_REQUIREMENT_:
From the entries below, retype only the lines from the one with "Name | Role |" through the one with "https://www.youtube.com/watch?v=tpFT4W4TO1w", exactly as written.

(Records excerpted from a collection)
□ □ □ □ □

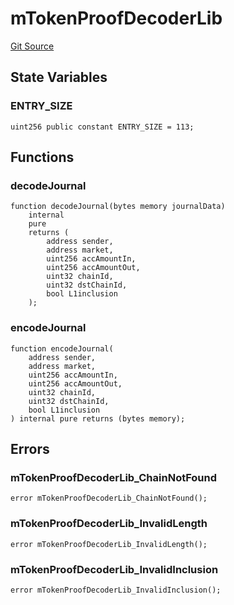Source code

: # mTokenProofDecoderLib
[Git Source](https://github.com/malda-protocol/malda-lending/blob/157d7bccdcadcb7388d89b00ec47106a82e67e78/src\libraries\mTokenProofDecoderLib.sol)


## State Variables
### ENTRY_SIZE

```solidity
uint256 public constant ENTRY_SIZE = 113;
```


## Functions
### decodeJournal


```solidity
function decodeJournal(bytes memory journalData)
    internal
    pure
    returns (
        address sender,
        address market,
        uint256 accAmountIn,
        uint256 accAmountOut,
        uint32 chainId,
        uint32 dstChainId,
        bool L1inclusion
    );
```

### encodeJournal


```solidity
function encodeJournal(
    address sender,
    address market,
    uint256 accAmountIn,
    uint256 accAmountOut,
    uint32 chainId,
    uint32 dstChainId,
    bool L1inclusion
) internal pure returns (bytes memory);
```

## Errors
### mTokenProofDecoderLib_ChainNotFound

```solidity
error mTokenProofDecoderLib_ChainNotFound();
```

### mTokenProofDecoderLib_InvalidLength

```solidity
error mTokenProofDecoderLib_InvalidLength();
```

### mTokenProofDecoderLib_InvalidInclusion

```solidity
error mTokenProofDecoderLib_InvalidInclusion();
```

□ □ □ □ □

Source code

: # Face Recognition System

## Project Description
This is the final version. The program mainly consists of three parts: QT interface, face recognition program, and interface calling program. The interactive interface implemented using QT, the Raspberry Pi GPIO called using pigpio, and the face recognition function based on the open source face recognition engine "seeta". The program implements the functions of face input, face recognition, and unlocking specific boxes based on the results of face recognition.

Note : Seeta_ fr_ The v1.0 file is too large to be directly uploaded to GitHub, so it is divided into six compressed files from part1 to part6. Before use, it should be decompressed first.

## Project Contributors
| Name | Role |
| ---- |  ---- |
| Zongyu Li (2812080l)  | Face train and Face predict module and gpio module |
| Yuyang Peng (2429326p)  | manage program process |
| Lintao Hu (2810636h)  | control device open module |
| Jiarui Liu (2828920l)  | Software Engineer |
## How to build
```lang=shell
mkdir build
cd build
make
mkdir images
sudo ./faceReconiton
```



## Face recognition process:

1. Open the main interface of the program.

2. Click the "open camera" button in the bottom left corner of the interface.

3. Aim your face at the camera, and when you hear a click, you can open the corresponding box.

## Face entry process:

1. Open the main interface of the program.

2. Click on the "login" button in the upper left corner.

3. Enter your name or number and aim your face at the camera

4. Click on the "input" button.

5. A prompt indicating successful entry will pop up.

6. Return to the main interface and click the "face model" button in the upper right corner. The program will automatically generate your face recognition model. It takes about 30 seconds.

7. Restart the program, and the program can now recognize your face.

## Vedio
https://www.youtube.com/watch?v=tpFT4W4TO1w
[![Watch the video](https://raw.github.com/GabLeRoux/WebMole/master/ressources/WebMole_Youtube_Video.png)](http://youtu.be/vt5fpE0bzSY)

□ □ □ □ □

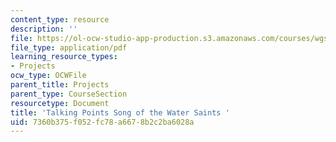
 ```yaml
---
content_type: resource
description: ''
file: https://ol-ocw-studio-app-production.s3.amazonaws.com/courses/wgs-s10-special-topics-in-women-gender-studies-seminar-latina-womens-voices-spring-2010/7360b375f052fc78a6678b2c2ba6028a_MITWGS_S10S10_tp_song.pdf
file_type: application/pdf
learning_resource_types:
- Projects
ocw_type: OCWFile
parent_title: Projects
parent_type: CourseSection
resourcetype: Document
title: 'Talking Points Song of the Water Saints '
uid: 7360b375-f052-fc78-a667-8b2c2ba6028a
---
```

□ □ □ □ □

_EXERCISE OUTPUT_:
| Name | Role |
| ---- |  ---- |
| Zongyu Li (2812080l)  | Face train and Face predict module and gpio module |
| Yuyang Peng (2429326p)  | manage program process |
| Lintao Hu (2810636h)  | control device open module |
| Jiarui Liu (2828920l)  | Software Engineer |
## How to build
```lang=shell
mkdir build
cd build
make
mkdir images
sudo ./faceReconiton
```



## Face recognition process:

1. Open the main interface of the program.

2. Click the "open camera" button in the bottom left corner of the interface.

3. Aim your face at the camera, and when you hear a click, you can open the corresponding box.

## Face entry process:

1. Open the main interface of the program.

2. Click on the "login" button in the upper left corner.

3. Enter your name or number and aim your face at the camera

4. Click on the "input" button.

5. A prompt indicating successful entry will pop up.

6. Return to the main interface and click the "face model" button in the upper right corner. The program will automatically generate your face recognition model. It takes about 30 seconds.

7. Restart the program, and the program can now recognize your face.

## Vedio
https://www.youtube.com/watch?v=tpFT4W4TO1w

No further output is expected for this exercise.